(DATA FOR THE TASK Opens)

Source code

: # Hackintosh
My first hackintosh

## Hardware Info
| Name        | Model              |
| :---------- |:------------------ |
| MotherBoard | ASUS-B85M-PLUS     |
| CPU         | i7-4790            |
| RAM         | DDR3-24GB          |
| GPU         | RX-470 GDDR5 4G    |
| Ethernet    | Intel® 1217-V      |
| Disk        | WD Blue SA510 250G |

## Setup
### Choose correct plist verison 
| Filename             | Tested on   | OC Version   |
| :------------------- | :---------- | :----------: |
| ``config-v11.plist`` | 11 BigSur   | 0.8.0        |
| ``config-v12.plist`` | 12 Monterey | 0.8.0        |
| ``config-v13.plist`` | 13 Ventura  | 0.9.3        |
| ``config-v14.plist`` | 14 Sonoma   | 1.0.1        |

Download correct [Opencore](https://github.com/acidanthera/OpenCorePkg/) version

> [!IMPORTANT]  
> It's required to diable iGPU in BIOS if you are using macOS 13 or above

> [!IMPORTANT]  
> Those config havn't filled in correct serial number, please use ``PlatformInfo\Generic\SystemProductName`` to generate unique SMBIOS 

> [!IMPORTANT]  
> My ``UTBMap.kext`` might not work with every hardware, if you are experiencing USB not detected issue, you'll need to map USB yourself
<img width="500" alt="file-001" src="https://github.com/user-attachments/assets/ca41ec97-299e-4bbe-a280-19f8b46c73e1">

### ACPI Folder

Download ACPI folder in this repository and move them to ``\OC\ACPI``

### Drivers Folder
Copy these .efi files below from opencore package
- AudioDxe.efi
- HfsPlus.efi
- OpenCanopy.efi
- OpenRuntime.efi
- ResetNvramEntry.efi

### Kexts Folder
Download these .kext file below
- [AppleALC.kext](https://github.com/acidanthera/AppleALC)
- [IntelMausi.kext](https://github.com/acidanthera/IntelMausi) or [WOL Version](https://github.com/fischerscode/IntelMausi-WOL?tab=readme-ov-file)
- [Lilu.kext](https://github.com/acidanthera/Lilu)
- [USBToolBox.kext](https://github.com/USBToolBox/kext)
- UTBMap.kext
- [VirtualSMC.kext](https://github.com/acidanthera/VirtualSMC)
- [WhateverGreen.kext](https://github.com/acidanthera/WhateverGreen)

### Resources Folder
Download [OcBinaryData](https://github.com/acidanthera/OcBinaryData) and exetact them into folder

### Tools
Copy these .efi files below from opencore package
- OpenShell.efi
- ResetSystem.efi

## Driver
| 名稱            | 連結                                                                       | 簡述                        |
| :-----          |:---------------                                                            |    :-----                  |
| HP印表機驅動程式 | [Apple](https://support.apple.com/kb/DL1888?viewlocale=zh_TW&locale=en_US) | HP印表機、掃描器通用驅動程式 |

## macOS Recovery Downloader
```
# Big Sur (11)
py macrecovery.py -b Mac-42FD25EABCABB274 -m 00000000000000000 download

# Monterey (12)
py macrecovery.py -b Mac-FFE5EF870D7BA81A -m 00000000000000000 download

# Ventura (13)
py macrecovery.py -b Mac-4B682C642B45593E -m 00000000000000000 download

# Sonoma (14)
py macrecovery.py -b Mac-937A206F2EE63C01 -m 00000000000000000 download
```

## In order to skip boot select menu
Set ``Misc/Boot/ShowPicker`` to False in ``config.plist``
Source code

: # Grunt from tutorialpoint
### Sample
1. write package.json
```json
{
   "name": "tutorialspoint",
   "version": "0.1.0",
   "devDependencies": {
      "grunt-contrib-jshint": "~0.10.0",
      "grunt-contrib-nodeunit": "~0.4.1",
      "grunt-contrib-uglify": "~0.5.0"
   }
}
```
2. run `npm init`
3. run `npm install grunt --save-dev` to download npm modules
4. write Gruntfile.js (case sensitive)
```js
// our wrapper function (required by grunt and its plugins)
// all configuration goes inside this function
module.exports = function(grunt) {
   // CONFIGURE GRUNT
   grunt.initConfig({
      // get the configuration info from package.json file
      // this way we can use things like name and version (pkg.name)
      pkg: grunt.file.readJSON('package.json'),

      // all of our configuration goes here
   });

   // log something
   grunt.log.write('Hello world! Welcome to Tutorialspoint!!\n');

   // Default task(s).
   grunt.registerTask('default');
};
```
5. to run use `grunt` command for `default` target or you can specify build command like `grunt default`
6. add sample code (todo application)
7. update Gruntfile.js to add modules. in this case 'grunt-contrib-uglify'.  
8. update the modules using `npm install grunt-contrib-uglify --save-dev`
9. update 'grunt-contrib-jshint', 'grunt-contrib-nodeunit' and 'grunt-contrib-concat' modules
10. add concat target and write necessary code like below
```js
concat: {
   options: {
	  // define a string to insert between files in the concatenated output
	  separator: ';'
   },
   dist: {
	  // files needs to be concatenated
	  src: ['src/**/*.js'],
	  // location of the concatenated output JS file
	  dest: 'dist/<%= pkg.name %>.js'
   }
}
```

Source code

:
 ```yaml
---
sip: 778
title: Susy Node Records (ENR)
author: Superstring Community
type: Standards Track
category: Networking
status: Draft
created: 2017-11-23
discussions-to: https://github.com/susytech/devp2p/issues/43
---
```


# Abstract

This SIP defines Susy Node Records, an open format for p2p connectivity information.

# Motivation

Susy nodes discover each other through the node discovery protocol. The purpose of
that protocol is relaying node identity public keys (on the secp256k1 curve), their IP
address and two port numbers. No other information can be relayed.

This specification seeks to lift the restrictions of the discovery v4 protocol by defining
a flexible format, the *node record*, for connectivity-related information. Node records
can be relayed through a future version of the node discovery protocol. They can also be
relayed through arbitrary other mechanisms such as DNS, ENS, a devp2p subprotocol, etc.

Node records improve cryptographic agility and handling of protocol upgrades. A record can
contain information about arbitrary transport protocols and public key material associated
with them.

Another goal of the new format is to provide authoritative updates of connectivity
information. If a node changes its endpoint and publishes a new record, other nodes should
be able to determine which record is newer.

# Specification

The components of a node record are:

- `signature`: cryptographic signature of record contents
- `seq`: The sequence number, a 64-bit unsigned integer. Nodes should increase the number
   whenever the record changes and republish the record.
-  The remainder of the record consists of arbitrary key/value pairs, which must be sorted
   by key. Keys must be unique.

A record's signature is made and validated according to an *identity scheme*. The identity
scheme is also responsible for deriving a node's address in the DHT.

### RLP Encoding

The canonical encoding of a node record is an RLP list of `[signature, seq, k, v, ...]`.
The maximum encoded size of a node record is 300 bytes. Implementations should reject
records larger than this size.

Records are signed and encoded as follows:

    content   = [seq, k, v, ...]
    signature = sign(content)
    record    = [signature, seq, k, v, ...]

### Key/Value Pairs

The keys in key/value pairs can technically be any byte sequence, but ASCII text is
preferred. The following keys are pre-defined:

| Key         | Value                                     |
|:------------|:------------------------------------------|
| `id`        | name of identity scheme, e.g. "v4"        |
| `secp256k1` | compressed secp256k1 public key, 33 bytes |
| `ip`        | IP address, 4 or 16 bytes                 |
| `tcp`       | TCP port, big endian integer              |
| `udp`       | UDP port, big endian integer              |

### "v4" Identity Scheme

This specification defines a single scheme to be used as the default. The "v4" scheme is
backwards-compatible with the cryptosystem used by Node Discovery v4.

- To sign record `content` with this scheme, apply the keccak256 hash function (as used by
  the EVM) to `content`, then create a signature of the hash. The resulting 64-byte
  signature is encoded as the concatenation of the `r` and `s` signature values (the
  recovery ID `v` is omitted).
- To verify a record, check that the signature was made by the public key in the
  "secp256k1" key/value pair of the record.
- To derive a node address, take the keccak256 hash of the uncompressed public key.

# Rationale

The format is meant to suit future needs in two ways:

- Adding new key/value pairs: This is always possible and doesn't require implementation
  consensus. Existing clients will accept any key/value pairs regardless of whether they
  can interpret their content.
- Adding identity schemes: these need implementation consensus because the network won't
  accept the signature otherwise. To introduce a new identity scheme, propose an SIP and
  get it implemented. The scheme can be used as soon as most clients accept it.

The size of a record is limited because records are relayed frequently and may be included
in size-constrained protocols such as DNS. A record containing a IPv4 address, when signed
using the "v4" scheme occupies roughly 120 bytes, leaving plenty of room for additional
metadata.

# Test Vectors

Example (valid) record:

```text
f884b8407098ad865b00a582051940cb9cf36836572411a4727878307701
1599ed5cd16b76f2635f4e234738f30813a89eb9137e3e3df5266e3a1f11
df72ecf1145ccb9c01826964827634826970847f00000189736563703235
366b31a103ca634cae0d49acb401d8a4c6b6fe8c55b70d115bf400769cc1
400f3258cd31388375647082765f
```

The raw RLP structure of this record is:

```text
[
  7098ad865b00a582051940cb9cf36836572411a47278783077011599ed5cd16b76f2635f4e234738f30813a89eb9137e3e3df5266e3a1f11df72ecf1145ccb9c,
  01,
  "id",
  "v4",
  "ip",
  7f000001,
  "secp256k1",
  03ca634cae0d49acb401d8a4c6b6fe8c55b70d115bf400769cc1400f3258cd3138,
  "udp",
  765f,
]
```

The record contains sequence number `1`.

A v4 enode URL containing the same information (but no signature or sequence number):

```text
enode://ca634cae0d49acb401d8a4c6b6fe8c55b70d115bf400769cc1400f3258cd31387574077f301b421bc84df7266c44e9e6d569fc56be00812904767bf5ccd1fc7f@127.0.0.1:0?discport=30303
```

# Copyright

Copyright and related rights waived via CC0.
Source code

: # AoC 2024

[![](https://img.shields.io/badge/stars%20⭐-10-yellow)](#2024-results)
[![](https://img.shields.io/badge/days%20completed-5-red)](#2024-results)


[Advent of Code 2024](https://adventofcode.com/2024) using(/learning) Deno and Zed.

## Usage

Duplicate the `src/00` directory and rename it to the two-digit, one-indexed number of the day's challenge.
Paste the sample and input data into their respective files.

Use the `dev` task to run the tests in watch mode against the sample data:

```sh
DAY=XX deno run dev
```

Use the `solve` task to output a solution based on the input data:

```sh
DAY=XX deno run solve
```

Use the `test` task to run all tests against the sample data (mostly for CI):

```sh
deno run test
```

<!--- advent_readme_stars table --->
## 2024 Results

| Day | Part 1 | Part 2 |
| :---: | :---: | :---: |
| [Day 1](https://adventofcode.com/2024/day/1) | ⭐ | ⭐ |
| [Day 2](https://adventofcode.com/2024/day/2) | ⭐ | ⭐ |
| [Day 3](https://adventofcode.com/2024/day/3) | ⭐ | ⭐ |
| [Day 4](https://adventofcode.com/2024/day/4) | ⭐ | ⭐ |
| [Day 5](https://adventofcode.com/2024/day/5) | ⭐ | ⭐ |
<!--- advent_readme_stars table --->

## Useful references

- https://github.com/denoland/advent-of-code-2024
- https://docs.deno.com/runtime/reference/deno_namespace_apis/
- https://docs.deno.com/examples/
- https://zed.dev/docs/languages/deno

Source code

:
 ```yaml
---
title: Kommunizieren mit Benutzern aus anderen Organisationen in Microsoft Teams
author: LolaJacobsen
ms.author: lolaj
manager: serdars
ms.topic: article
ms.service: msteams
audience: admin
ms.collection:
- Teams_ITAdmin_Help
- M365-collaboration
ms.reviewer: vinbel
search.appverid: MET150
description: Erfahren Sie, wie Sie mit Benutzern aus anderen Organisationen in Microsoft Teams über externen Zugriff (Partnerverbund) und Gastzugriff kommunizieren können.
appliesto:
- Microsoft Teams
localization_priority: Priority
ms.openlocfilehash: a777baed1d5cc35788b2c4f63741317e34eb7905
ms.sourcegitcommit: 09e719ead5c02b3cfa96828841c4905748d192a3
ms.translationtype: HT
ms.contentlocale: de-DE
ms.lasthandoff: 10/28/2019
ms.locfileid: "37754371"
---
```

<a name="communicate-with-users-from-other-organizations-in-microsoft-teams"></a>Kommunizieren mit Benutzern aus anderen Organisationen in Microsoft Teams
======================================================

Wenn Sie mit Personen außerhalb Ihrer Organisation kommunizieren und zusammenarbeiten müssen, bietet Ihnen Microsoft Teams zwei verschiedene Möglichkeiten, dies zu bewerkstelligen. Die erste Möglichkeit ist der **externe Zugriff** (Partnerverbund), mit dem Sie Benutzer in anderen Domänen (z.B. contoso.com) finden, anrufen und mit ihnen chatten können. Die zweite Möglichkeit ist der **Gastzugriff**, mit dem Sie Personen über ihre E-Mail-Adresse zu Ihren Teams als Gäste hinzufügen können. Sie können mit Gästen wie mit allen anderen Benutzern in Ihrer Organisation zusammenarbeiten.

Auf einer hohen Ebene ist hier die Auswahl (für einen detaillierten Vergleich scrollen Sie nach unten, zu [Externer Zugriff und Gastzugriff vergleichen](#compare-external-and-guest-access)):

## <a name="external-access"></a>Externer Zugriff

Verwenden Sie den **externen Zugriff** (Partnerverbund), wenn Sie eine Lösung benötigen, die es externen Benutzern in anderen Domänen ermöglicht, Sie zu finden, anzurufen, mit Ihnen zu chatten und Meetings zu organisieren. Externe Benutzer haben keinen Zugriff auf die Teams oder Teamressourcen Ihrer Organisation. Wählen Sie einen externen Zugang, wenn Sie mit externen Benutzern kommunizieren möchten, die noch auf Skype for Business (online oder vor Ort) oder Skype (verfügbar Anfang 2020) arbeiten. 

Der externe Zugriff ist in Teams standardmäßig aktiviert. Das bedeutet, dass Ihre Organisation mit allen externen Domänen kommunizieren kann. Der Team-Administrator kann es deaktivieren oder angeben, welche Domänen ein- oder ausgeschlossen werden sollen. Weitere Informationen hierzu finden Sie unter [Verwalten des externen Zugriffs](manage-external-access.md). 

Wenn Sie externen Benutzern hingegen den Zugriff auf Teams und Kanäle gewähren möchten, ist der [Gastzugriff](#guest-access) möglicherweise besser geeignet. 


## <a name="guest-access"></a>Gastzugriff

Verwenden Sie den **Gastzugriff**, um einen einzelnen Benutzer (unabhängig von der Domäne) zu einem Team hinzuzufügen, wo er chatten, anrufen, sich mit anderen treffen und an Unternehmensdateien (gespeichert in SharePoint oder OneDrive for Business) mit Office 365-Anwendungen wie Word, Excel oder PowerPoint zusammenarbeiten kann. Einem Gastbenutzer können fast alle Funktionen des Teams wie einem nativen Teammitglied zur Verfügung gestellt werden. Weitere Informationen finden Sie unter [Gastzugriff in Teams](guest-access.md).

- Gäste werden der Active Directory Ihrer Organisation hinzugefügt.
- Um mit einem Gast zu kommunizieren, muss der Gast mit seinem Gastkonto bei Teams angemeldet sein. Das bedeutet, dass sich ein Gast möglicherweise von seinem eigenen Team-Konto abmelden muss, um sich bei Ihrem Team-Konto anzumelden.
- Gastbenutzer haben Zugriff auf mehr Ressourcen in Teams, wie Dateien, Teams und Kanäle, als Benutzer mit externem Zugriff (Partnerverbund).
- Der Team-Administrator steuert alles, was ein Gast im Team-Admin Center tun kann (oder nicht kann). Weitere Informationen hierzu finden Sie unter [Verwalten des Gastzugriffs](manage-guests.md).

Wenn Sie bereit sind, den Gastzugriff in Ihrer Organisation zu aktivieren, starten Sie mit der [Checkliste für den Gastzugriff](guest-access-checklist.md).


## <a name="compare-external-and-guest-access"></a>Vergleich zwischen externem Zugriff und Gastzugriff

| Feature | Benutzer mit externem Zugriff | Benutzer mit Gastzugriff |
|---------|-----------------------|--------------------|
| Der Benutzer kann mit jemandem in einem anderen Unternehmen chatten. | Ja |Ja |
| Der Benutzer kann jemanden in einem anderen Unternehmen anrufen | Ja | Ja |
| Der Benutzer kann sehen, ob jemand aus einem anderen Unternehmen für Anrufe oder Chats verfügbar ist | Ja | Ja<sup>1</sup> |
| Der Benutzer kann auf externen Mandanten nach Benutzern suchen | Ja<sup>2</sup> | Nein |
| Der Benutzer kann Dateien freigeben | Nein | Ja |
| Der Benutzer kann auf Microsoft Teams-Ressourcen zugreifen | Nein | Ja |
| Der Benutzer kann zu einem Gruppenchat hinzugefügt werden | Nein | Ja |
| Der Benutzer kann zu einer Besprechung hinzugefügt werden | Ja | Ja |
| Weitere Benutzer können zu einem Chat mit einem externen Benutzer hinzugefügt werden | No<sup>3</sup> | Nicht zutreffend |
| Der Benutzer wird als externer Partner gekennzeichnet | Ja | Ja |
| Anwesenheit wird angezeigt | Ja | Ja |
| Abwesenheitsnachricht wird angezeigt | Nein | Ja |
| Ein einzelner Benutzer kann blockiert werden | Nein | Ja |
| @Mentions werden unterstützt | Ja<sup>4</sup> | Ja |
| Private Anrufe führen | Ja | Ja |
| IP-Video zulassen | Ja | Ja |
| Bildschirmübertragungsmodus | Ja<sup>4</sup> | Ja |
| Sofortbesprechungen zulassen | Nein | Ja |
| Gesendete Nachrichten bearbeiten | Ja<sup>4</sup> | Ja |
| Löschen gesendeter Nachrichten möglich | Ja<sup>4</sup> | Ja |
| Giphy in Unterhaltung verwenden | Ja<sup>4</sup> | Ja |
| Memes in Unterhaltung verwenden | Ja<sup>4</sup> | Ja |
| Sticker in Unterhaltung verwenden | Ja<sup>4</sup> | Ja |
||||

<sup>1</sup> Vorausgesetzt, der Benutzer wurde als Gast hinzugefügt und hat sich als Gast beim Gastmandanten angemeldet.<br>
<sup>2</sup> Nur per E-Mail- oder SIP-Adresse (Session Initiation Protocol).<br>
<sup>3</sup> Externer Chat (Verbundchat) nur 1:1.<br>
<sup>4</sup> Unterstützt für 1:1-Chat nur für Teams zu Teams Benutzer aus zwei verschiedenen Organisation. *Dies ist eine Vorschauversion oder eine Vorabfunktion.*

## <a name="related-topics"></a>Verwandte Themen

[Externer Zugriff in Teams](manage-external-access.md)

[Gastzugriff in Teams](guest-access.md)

(DATA FOR THE TASK Closes)

_WORK ITEM_
Would you report every line of the entries above containing the word "Copyright"?

_SOLUTION_
# Copyright
Copyright and related rights waived via CC0.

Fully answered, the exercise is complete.